> WORK INSTRUCTION:
Count the lines below that contain "dimensions". Give only the number.
(Beginning of LISTED RECORDS)
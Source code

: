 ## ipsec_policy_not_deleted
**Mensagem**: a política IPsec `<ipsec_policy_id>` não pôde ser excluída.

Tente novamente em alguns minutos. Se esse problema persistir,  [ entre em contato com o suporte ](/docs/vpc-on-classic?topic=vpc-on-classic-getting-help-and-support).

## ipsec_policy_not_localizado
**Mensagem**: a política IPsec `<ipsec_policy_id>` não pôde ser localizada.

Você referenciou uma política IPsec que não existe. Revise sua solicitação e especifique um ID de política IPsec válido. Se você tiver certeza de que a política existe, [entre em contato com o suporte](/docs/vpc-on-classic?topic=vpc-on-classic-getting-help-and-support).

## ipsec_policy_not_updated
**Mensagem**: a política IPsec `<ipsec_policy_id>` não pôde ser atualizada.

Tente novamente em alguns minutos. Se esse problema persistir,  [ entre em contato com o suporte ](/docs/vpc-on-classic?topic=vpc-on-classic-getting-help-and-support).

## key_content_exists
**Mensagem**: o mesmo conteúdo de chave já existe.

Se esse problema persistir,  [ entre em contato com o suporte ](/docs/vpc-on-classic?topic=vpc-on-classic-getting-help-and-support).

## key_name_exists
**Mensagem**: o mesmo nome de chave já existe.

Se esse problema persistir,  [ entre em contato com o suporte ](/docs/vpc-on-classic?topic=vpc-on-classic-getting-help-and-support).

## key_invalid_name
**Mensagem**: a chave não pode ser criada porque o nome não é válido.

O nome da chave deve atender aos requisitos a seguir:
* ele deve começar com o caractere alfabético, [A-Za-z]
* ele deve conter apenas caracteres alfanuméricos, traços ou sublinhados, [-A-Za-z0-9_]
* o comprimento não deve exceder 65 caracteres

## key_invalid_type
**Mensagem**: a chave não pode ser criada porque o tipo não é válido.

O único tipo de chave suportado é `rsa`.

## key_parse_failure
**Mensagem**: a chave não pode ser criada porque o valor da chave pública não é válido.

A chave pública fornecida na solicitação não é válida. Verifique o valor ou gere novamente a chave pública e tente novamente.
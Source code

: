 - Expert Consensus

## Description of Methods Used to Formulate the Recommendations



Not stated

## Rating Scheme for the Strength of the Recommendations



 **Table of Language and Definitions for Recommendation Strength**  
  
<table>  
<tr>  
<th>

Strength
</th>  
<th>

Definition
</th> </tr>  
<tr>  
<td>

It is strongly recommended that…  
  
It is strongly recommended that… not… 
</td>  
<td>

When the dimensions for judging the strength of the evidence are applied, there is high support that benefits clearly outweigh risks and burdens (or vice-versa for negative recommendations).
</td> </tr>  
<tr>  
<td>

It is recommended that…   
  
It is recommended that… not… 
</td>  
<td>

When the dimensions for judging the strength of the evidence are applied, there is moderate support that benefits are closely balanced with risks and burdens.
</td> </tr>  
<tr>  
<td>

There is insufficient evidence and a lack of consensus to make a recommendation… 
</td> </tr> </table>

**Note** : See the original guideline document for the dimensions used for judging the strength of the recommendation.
(End of LISTED RECORDS)
> WORKED SOLUTION:
3